The observable being self-adjoint operator can be represented as a sum of self-adjoint orthogonal projectors on eigenspaces. \begin{equation} \hat{A}=\sum_k \lambda_k \mathcal{P}_{\lambda_k},\quad \hat{A}\mathcal{P}_{\lambda_k}|\psi\rangle=\lambda_k\mathcal{P}_{\lambda_k}|\psi\rangle,\quad \mathcal{P}_{\lambda_k}\mathcal{P}_{\lambda_m}=\delta_{km}\mathcal{P}_{\lambda_k},\quad \mathcal{P}_{\lambda_k}=\mathcal{P}_{\lambda_k}^\dagger \end{equation} In particular, if all eigenspaces are 1-dimensional we can write $\mathcal{P}_{\lambda_k}=|\lambda_k\rangle\langle\lambda_k|$

The ideal measurement in quantum mechanics is defined the following way. If you measure $A$ and get that it equals $\lambda_k$ then the state changes by projection on the corresponding eigenspace, \begin{equation} |\psi\rangle\mapsto \frac{1}{\sqrt{P_\psi(A=\lambda_k)}}\mathcal{P}_{\lambda_k}|\psi\rangle, \end{equation} with probability (in case of continous spectrum - probability density) given by, \begin{equation} P_\psi(A=\lambda_k)=\langle\psi|\mathcal{P}_{\lambda_k}^\dagger\mathcal{P}_{\lambda_k}|\psi\rangle=\langle\psi|\mathcal{P}_{\lambda_k}|\psi\rangle \end{equation} When you apply this to two consequetive measurements of two observables $A$ and $B$ it happens that you can't define simultaneous measurements without specifying the order in which you measure.
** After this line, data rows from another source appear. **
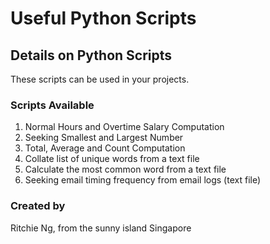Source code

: # Useful Python Scripts

## Details on Python Scripts
These scripts can be used in your projects.

### Scripts Available
1. Normal Hours and Overtime Salary Computation
2. Seeking Smallest and Largest Number
3. Total, Average and Count Computation
4. Collate list of unique words from a text file
5. Calculate the most common word from a text file
6. Seeking email timing frequency from email logs (text file)

### Created by
Ritchie Ng, from the sunny island Singapore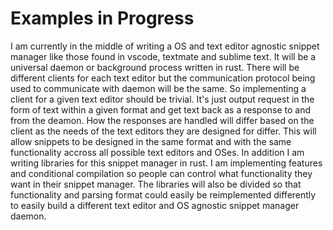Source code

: # Examples in Progress

I am currently in the middle of writing a OS and text editor agnostic snippet manager like those found in vscode, textmate and sublime text. It will be a universal daemon or background process written in rust. There will be different clients for each text editor but the communication protocol being used to communicate with daemon will be the same. So implementing a client for a given text editor should be trivial. It's just output request in the form of text within a given format and get text back as a response to and from the deamon. How the responses are handled will differ based on the client as the needs of the text editors they are designed for differ. This will allow snippets to be designed in the same format and with the same functionality accross all possible text editors and OSes. In addition I am writing libraries for this snippet manager in rust. I am implementing features and conditional compilation so people can control what functionality they want in their snippet manager. The libraries will also be divided so that functionality and parsing format could easily be reimplemented differently to easily build a different text editor and OS agnostic snippet manager daemon.
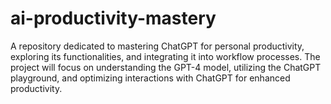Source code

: # ai-productivity-mastery
A repository dedicated to mastering ChatGPT for personal productivity, exploring its functionalities, and integrating it into workflow processes. The project will focus on understanding the GPT-4 model, utilizing the ChatGPT playground, and optimizing interactions with ChatGPT for enhanced productivity.

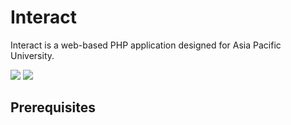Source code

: <h1>Interact</h1>
<p>Interact is a web-based PHP application designed for Asia Pacific University.</p>
<img src="https://github-production-user-asset-6210df.s3.amazonaws.com/77265089/266801158-3d862ac0-dc57-4db8-8c89-dec9d5051e60.png"/>
<img src="https://github-production-user-asset-6210df.s3.amazonaws.com/77265089/266801310-3c6d583b-3bbb-4516-9bb2-335ae8c7849a.png"/>


<h2>Prerequisites</h2>


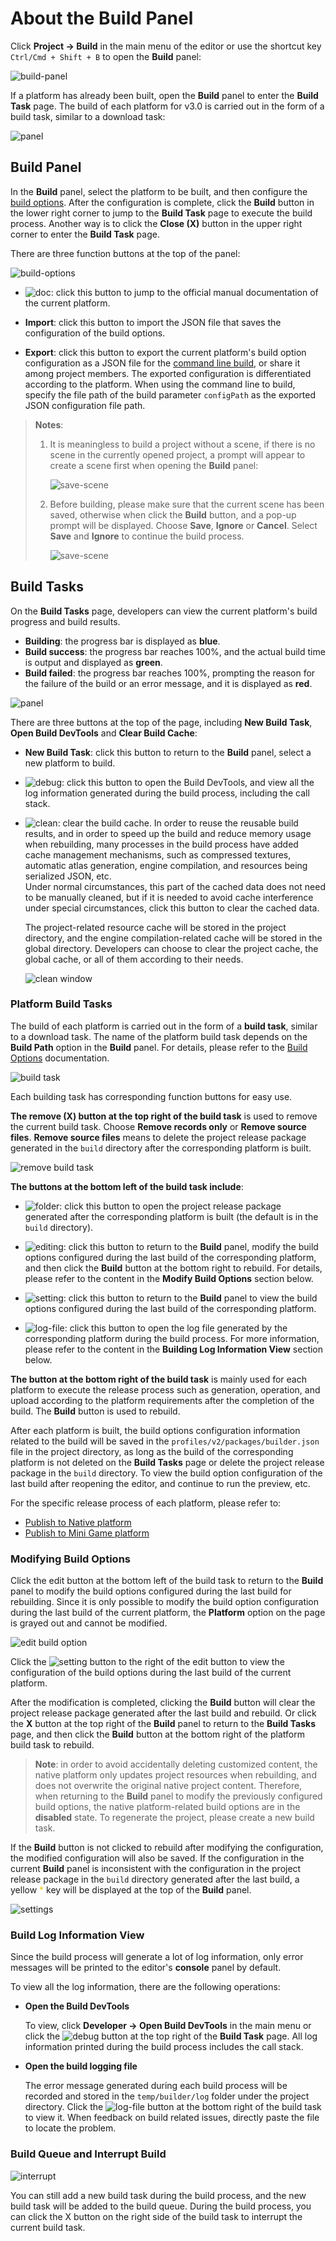 # About the Build Panel

Click **Project -> Build** in the main menu of the editor or use the shortcut key `Ctrl/Cmd + Shift + B` to open the **Build** panel:

![build-panel](./build-panel/build-panel.png)

If a platform has already been built, open the **Build** panel to enter the **Build Task** page. The build of each platform for v3.0 is carried out in the form of a build task, similar to a download task:

![panel](./build-panel/panel.png)

## Build Panel

In the **Build** panel, select the platform to be built, and then configure the [build options](build-options.md). After the configuration is complete, click the **Build** button in the lower right corner to jump to the **Build Task** page to execute the build process. Another way is to click the **Close (X)** button in the upper right corner to enter the **Build Task** page.

There are three function buttons at the top of the panel:

![build-options](./build-panel/build-options.png)

- ![doc](./build-panel/doc.png): click this button to jump to the official manual documentation of the current platform.

- **Import**: click this button to import the JSON file that saves the configuration of the build options.

- **Export**: click this button to export the current platform's build option configuration as a JSON file for the [command line build](publish-in-command-line.md), or share it among project members. The exported configuration is differentiated according to the platform. When using the command line to build, specify the file path of the build parameter `configPath` as the exported JSON configuration file path.

> **Notes**:
>
> 1. It is meaningless to build a project without a scene, if there is no scene in the currently opened project, a prompt will appear to create a scene first when opening the **Build** panel:
>
>     ![save-scene](./build-panel/create-scene-first.png)
>
> 2. Before building, please make sure that the current scene has been saved, otherwise when click the **Build** button, and a pop-up prompt will be displayed. Choose **Save**, **Ignore** or **Cancel**. Select **Save** and **Ignore** to continue the build process.
>
>     ![save-scene](./build-panel/save-scene.png)

## Build Tasks

On the **Build Tasks** page, developers can view the current platform's build progress and build results.

- **Building**: the progress bar is displayed as **blue**.
- **Build success**: the progress bar reaches 100%, and the actual build time is output and displayed as **green**.
- **Build failed**: the progress bar reaches 100%, prompting the reason for the failure of the build or an error message, and it is displayed as **red**.

![panel](./build-panel/build-page.png)

There are three buttons at the top of the page, including **New Build Task**, **Open Build DevTools** and **Clear Build Cache**:

- **New Build Task**: click this button to return to the **Build** panel, select a new platform to build.

- ![debug](./build-panel/debug.png): click this button to open the Build DevTools, and view all the log information generated during the build process, including the call stack.

- ![clean](./build-panel/clean.png): clear the build cache. In order to reuse the reusable build results, and in order to speed up the build and reduce memory usage when rebuilding, many processes in the build process have added cache management mechanisms, such as compressed textures, automatic atlas generation, engine compilation, and resources being serialized JSON, etc. <br>Under normal circumstances, this part of the cached data does not need to be manually cleaned, but if it is needed to avoid cache interference under special circumstances, click this button to clear the cached data.

  The project-related resource cache will be stored in the project directory, and the engine compilation-related cache will be stored in the global directory. Developers can choose to clear the project cache, the global cache, or all of them according to their needs.

  ![clean window](./build-panel/clean-window.png)

### Platform Build Tasks

The build of each platform is carried out in the form of a **build task**, similar to a download task. The name of the platform build task depends on the **Build Path** option in the **Build** panel. For details, please refer to the [Build Options](build-options.md) documentation.

![build task](./build-panel/build-task.png)

Each building task has corresponding function buttons for easy use.

**The remove (X) button at the top right of the build task** is used to remove the current build task. Choose **Remove records only** or **Remove source files**. **Remove source files** means to delete the project release package generated in the `build` directory after the corresponding platform is built.

![remove build task](./build-panel/remove-build-task.png)

**The buttons at the bottom left of the build task include**:

- ![folder](./build-panel/folder.png): click this button to open the project release package generated after the corresponding platform is built (the default is in the `build` directory).

- ![editing](./build-panel/editing.png): click this button to return to the **Build** panel, modify the build options configured during the last build of the corresponding platform, and then click the **Build** button at the bottom right to rebuild. For details, please refer to the content in the **Modify Build Options** section below.

- ![setting](./build-panel/setting.png): click this button to return to the **Build** panel to view the build options configured during the last build of the corresponding platform.

- ![log-file](./build-panel/log-file.png): click this button to open the log file generated by the corresponding platform during the build process. For more information, please refer to the content in the **Building Log Information View** section below.

**The button at the bottom right of the build task** is mainly used for each platform to execute the release process such as generation, operation, and upload according to the platform requirements after the completion of the build. The **Build** button is used to rebuild.

After each platform is built, the build options configuration information related to the build will be saved in the `profiles/v2/packages/builder.json` file in the project directory, as long as the build of the corresponding platform is not deleted on the **Build Tasks** page or delete the project release package in the `build` directory. To view the build option configuration of the last build after reopening the editor, and continue to run the preview, etc.

For the specific release process of each platform, please refer to:

- [Publish to Native platform](native-options.md)
- [Publish to Mini Game platform](publish-mini-game.md)

### Modifying Build Options

Click the edit button at the bottom left of the build task to return to the **Build** panel to modify the build options configured during the last build for rebuilding. Since it is only possible to modify the build option configuration during the last build of the current platform, the **Platform** option on the page is grayed out and cannot be modified.

![edit build option](./build-panel/edit-build-option.png)

Click the ![setting](./build-panel/setting.png) button to the right of the edit button to view the configuration of the build options during the last build of the current platform.

After the modification is completed, clicking the **Build** button will clear the project release package generated after the last build and rebuild. Or click the **X** button at the top right of the **Build** panel to return to the **Build Tasks** page, and then click the **Build** button at the bottom right of the platform build task to rebuild.

> **Note**: in order to avoid accidentally deleting customized content, the native platform only updates project resources when rebuilding, and does not overwrite the original native project content. Therefore, when returning to the **Build** panel to modify the previously configured build options, the native platform-related build options are in the **disabled** state. To regenerate the project, please create a new build task.

If the **Build** button is not clicked to rebuild after modifying the configuration, the modified configuration will also be saved. If the configuration in the current **Build** panel is inconsistent with the configuration in the project release package in the `build` directory generated after the last build, a yellow <font color=#F0C800>*</font> key will be displayed at the top of the **Build** panel.

![settings](build-panel/settings.png)

### Build Log Information View

Since the build process will generate a lot of log information, only error messages will be printed to the editor's **console** panel by default.

To view all the log information, there are the following operations:

- **Open the Build DevTools**

    To view, click **Developer -> Open Build DevTools** in the main menu or click the ![debug](./build-panel/debug.png) button at the top right of the **Build Task** page. All log information printed during the build process includes the call stack.

- **Open the build logging file**

    The error message generated during each build process will be recorded and stored in the `temp/builder/log` folder under the project directory. Click the ![log-file](./build-panel/log-file.png) button at the bottom right of the build task to view it. When feedback on build related issues, directly paste the file to locate the problem.

### Build Queue and Interrupt Build

![interrupt](build-panel/interrupt-build.gif)

You can still add a new build task during the build process, and the new build task will be added to the build queue.
During the build process, you can click the X button on the right side of the build task to interrupt the current build task.
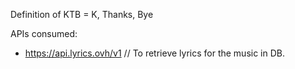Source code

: 
Definition of KTB = K, Thanks, Bye

APIs consumed:
- https://api.lyrics.ovh/v1    // To retrieve lyrics for the music in DB.
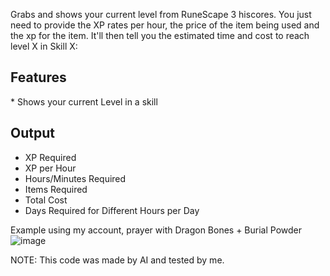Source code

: Grabs and shows your current level from RuneScape 3 hiscores.
You just need to provide the XP rates per hour, the price of the item being used and the xp for the item.
It'll then tell you the estimated time and cost to reach level X in Skill X:

<h2>Features</h2>
* Shows your current Level in a skill


<h2>Output</h2>

* XP Required
* XP per Hour
* Hours/Minutes Required
* Items Required
* Total Cost
* Days Required for Different Hours per Day

Example using my account, prayer with Dragon Bones + Burial Powder
![image](https://github.com/Nigel1992/RuneScape-LVL-99-120-Cost-Duration-Calculator/assets/5491930/158edf73-bc9d-4538-a5bf-10bc26ae035f)


NOTE: This code was made by AI and tested by me.
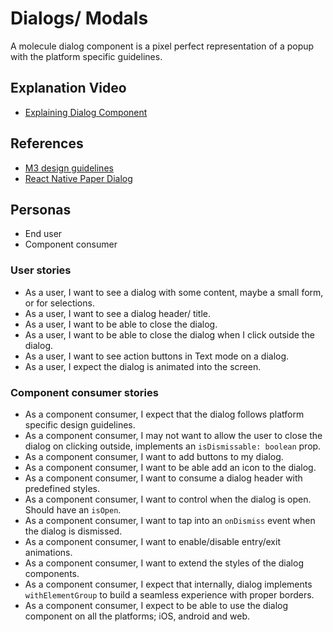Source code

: # Dialogs/ Modals

A molecule dialog component is a pixel perfect representation of a popup with the platform specific guidelines.


## Explanation Video
-   [Explaining Dialog Component](https://www.loom.com/share/8591cbe03adb4918968411ce90d54bad)

## References
-   [M3 design guidelines](https://m3.material.io/components/dialogs/specs)
-   [React Native Paper Dialog](https://callstack.github.io/react-native-paper/dialog.html)

## Personas
-   End user
-   Component consumer


### User stories

-   As a user, I want to see a dialog with some content, maybe a small form, or for selections.
-   As a user, I want to see a dialog header/ title.
-   As a user, I want to be able to close the dialog.
-   As a user, I want to be able to close the dialog when I click outside the dialog.
-   As a user, I want to see action buttons in Text mode on a dialog.
-   As a user, I expect the dialog is animated into the screen.


### Component consumer stories
-   As a component consumer, I expect that the dialog follows platform specific design guidelines.
-   As a component consumer, I may not want to allow the user to close the dialog on clicking outside, implements an `isDismissable: boolean` prop.
-   As a component consumer, I want to add buttons to my dialog.
-   As a component consumer, I want to be able add an icon to the dialog.
-   As a component consumer, I want to consume a dialog header with predefined styles.
-   As a component consumer, I want to control when the dialog is open. Should have an `isOpen`.
-   As a component consumer, I want to tap into an `onDismiss` event when the dialog is dismissed.
-   As a component consumer, I want to enable/disable entry/exit animations.
-   As a component consumer, I want to extend the styles of the dialog components.
-   As a component consumer, I expect that internally, dialog implements `withElementGroup` to build a seamless experience with proper borders.
-   As a component consumer, I expect to be able to use the dialog component on all the platforms; iOS, android and web.
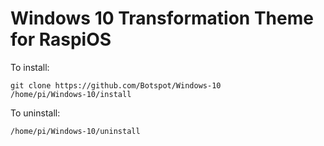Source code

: # Windows 10 Transformation Theme for RaspiOS

To install:

    git clone https://github.com/Botspot/Windows-10
    /home/pi/Windows-10/install

To uninstall:

    /home/pi/Windows-10/uninstall

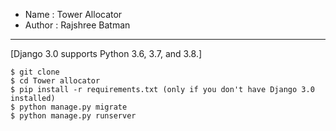 
- Name : Tower Allocator 
- Author : Rajshree Batman


------------------
[Django 3.0 supports Python 3.6, 3.7, and 3.8.]

	$ git clone 
	$ cd Tower allocator
	$ pip install -r requirements.txt (only if you don't have Django 3.0 installed)
	$ python manage.py migrate
	$ python manage.py runserver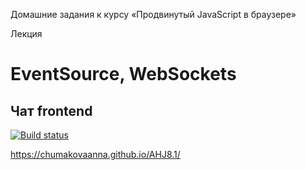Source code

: Домашние задания к курсу «Продвинутый JavaScript в браузере»

Лекция 
# EventSource, WebSockets
## Чат frontend

[![Build status](https://ci.appveyor.com/api/projects/status/m8hdr3scv7qn8evu?svg=true)](https://ci.appveyor.com/project/ChumakovaAnna/ahj8-1)

https://chumakovaanna.github.io/AHJ8.1/
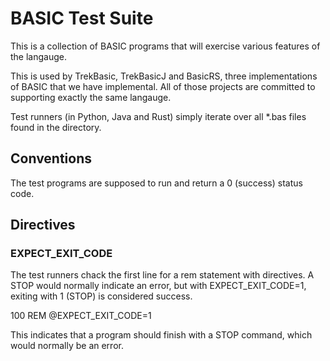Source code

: # BASIC Test Suite

This is a collection of BASIC programs that will exercise various features of the langauge.

This is used by TrekBasic, TrekBasicJ and BasicRS, three implementations of BASIC that we have implemental. All of those projects are committed to 
supporting exactly the same langauge.

Test runners (in Python, Java and Rust) simply iterate over all *.bas files found in the directory.

## Conventions

The test programs are supposed to run and return a 0 (success) status code. 

## Directives

### EXPECT_EXIT_CODE

The test runners chack the first line for a rem statement with directives. A STOP would normally indicate an error, but with EXPECT_EXIT_CODE=1, exiting with 1 (STOP) 
is considered success.

100 REM @EXPECT_EXIT_CODE=1

This indicates that a program should finish with a STOP command, which would normally be an error.



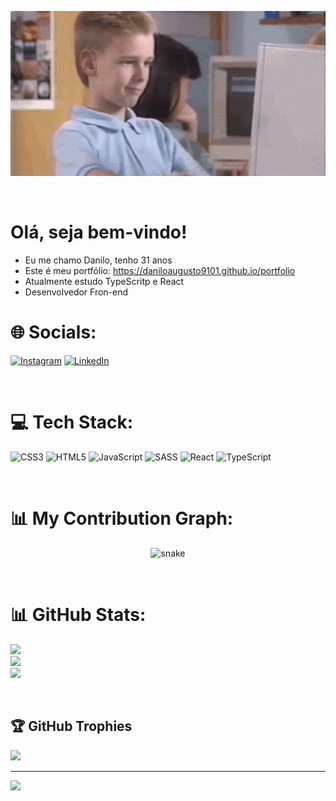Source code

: <p align="center">
  <img width="600" src="banner2.gif">
</p>

<br>

# Olá, seja bem-vindo! 
- Eu me chamo Danilo, tenho 31 anos
- Este é meu portfólio: https://daniloaugusto9101.github.io/portfolio 
- Atualmente estudo TypeScritp e React
- Desenvolvedor Fron-end 

# 🌐 Socials:
[![Instagram](https://img.shields.io/badge/instagram-%23E4405F.svg?&style=for-the-badge&logo=instagram&logoColor=white)](https://instagram.com/daniloaugusto9101) [![LinkedIn](https://img.shields.io/badge/linkedin-%230077B5.svg?&style=for-the-badge&logo=linkedin&logoColor=white)](https://linkedin.com/in/daniloaugusto9101) 

<br>


# 💻 Tech Stack:
![CSS3](https://img.shields.io/badge/css3-%231572B6.svg?style=for-the-badge&logo=css3&logoColor=white) ![HTML5](https://img.shields.io/badge/html5-%23E34F26.svg?style=for-the-badge&logo=html5&logoColor=white) ![JavaScript](https://img.shields.io/badge/javascript-%23323330.svg?style=for-the-badge&logo=javascript&logoColor=%23F7DF1E) ![SASS](https://img.shields.io/badge/SASS-hotpink.svg?style=for-the-badge&logo=SASS&logoColor=white) ![React](https://img.shields.io/badge/react-%2320232a.svg?style=for-the-badge&logo=react&logoColor=%2361DAFB) ![TypeScript](https://img.shields.io/badge/typescript-%23007ACC.svg?style=for-the-badge&logo=typescript&logoColor=white)

<br>


# 📊 My Contribution Graph:
<p align="center">
  <img src="https://github.com/ritik307/ritik307/raw/output/github-contribution-grid-snake.svg" alt="snake"></center>
</p>
<br>

# 📊 GitHub Stats:
![](https://github-readme-stats.vercel.app/api?username=daniloaugusto9101&theme=tokyonight&hide_border=false&include_all_commits=false&count_private=false)<br/>
![](https://github-readme-streak-stats.herokuapp.com/?user=daniloaugusto9101&theme=tokyonight&hide_border=false)<br/>
![](https://github-readme-stats.vercel.app/api/top-langs/?username=daniloaugusto9101&theme=tokyonight&hide_border=false&include_all_commits=false&count_private=false&layout=compact)

<br>


## 🏆 GitHub Trophies
![](https://github-profile-trophy.vercel.app/?username=daniloaugusto9101&theme=tokyonight&no-frame=true&no-bg=false&margin-w=4)

---
[![](https://visitcount.itsvg.in/api?id=daniloaugusto9101&icon=9&color=1)](https://visitcount.itsvg.in)

<!-- Proudly created with GPRM ( https://gprm.itsvg.in ) -->
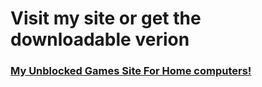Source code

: <html>
    <body>
        <h1>Visit my site or get the downloadable verion</h1>
        <h3><a class="link" href="https://toygoldenfreddy.github.io/Unblocked-Games-Infinite/Index.html">My Unblocked Games Site For Home computers!</a></h3>
        <h3><a class="link" href="https://www.mediafire.com/folder/lt589dj5bktfe/Lanchers+Unblocked+Games"></a></h3>
        <h3><a class="link" href=""></a></h3>
        <h3><a class="link" href=""></a></h3>
        <h3><a class="link" href=""></a></h3>
        <h3><a class="link" href=""></a></h3>
        <h3><a class="link" href=""></a></h3>
    </body>
</html>

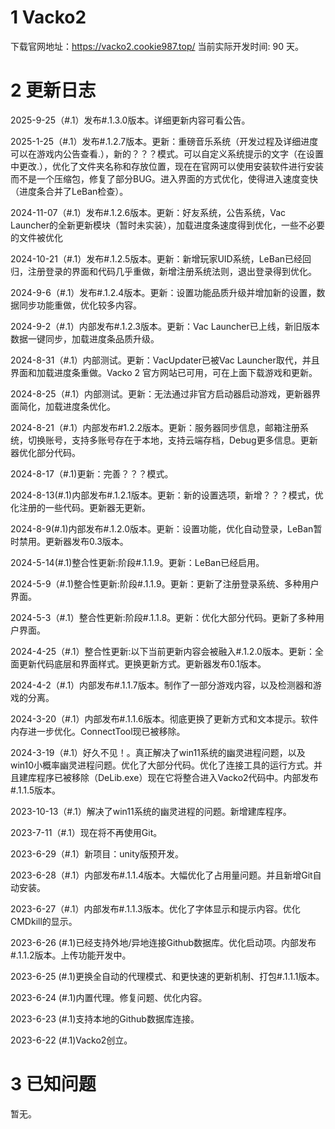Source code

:# 1 Vacko2 
下载官网地址：https://vacko2.cookie987.top/
当前实际开发时间: 90 天。

# 2 更新日志
2025-9-25（#.1）发布#.1.3.0版本。详细更新内容可看公告。

2025-1-25（#.1）发布#.1.2.7版本。更新：重磅音乐系统（开发过程及详细进度可以在游戏内公告查看.），新的？？？模式。可以自定义系统提示的文字（在设置中更改.），优化了文件夹名称和存放位置，现在在官网可以使用安装软件进行安装而不是一个压缩包，修复了部分BUG。进入界面的方式优化，使得进入速度变快（进度条合并了LeBan检查）。

2024-11-07（#.1）发布#.1.2.6版本。更新：好友系统，公告系统，Vac Launcher的全新更新模块（暂时未实装），加载进度条速度得到优化，一些不必要的文件被优化

2024-10-21（#.1）发布#.1.2.5版本。更新：新增玩家UID系统，LeBan已经回归，注册登录的界面和代码几乎重做，新增注册系统法则，退出登录得到优化。

2024-9-6（#.1）发布#.1.2.4版本。更新：设置功能品质升级并增加新的设置，数据同步功能重做，优化较多内容。

2024-9-2（#.1）内部发布#.1.2.3版本。更新：Vac Launcher已上线，新旧版本数据一键同步，加载进度条品质升级。

2024-8-31（#.1）内部测试。更新：VacUpdater已被Vac Launcher取代，并且界面和加载进度条重做。Vacko 2 官方网站已可用，可在上面下载游戏和更新。

2024-8-25（#.1）内部测试。更新：无法通过非官方启动器启动游戏，更新器界面简化，加载进度条优化。

2024-8-21（#.1）内部发布#1.2.2版本。更新：服务器同步信息，邮箱注册系统，切换账号，支持多账号存在于本地，支持云端存档，Debug更多信息。更新器优化部分代码。

2024-8-17（#.1)更新：完善？？？模式。

2024-8-13(#.1)内部发布#.1.2.1版本。更新：新的设置选项，新增？？？模式，优化注册的一些代码。更新器无更新。

2024-8-9(#.1)内部发布#.1.2.0版本。更新：设置功能，优化自动登录，LeBan暂时禁用。更新器发布0.3版本。

2024-5-14(#.1)整合性更新:阶段#.1.1.9。更新：LeBan已经启用。

2024-5-9（#.1)整合性更新:阶段#.1.1.9。更新：更新了注册登录系统、多种用户界面。

2024-5-3（#.1）整合性更新:阶段#.1.1.8。更新：优化大部分代码。更新了多种用户界面。

2024-4-25（#.1）整合性更新:以下当前更新内容会被融入#.1.2.0版本。更新：全面更新代码底层和界面样式。更换更新方式。更新器发布0.1版本。

2024-4-2（#.1）内部发布#.1.1.7版本。制作了一部分游戏内容，以及检测器和游戏的分离。

2024-3-20（#.1）内部发布#.1.1.6版本。彻底更换了更新方式和文本提示。软件内存进一步优化。ConnectTool现已被移除。

2024-3-19（#.1）好久不见！。真正解决了win11系统的幽灵进程问题，以及win10小概率幽灵进程问题。优化了大部分代码。优化了连接工具的运行方式。并且建库程序已被移除（DeLib.exe）现在它将整合进入Vacko2代码中。内部发布#.1.1.5版本。

2023-10-13（#.1）解决了win11系统的幽灵进程的问题。新增建库程序。

2023-7-11（#.1）现在将不再使用Git。

2023-6-29（#.1）新项目：unity版预开发。

2023-6-28（#.1）内部发布#.1.1.4版本。大幅优化了占用量问题。并且新增Git自动安装。

2023-6-27（#.1）内部发布#.1.1.3版本。优化了字体显示和提示内容。优化CMDkill的显示。

2023-6-26 (#.1)已经支持外地/异地连接Github数据库。优化启动项。内部发布#.1.1.2版本。上传功能开发中。

2023-6-25 (#.1)更换全自动的代理模式、和更快速的更新机制、打包#.1.1.1版本。

2023-6-24 (#.1)内置代理。修复问题、优化内容。

2023-6-23 (#.1)支持本地的Github数据库连接。

2023-6-22 (#.1)Vacko2创立。

# 3 已知问题
暂无。
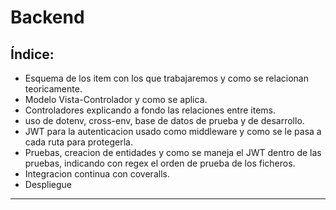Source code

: # Backend

## **Índice:**
* Esquema de los item con los que trabajaremos y como se relacionan teoricamente.
* Modelo Vista-Controlador y como se aplica.
* Controladores explicando a fondo las relaciones entre items.
* uso de dotenv, cross-env, base  de datos de prueba y de desarrollo.
* JWT para la autenticacion usado como middleware y como se le pasa a cada ruta para protegerla.
* Pruebas, creacion de entidades y como se maneja el JWT dentro de las pruebas, indicando con regex el orden de prueba de los ficheros.
* Integracion continua con coveralls.
* Despliegue
---
 

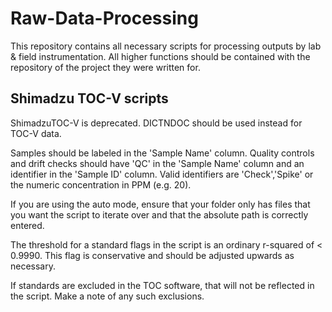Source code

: # Raw-Data-Processing

This repository contains all necessary scripts for processing outputs by lab & field instrumentation. All higher functions should be contained with the repository of the project they were written for.

## Shimadzu TOC-V scripts
ShimadzuTOC-V is deprecated. DICTNDOC should be used instead for TOC-V data.

Samples should be labeled in the 'Sample Name' column. Quality controls and drift checks should have 'QC' in the 'Sample Name' column and an identifier in the 'Sample ID' column. Valid identifiers are 'Check','Spike' or the numeric concentration in PPM (e.g. 20).

If you are using the auto mode, ensure that your folder only has files that you want the script to iterate over and that the absolute path is correctly entered.

The threshold for a standard flags in the script is an ordinary r-squared of < 0.9990. This flag is conservative and should be adjusted upwards as necessary.

If standards are excluded in the TOC software, that will not be reflected in the script. Make a note of any such exclusions.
That's because in general, \begin{equation} \langle\psi|\mathcal{P}_{A=\lambda_k}^\dagger\mathcal{P}_{B=\mu_m}^\dagger\mathcal{P}_{B=\mu_m}\mathcal{P}_{A=\lambda_k}|\psi\rangle\neq \langle\psi|\mathcal{P}_{B=\mu_m}^\dagger\mathcal{P}_{A=\lambda_k}^\dagger\mathcal{P}_{A=\lambda_k}\mathcal{P}_{B=\mu_m}|\psi\rangle \end{equation}

The only exception is when observables commute. That's because of the simultaneous diagonalizability - the Hilbert space happens to be a direct sum of eigenspaces $(\lambda_k,\mu_m)$ where all states are simultaneously eigenstates of $A$ and $B$. From that it follows that $[\mathcal{P}_{\lambda_k},\mathcal{P}_{\mu_m}]=0$ and you can define simultaneous measurements of $A$ and $B$ not caring about their order.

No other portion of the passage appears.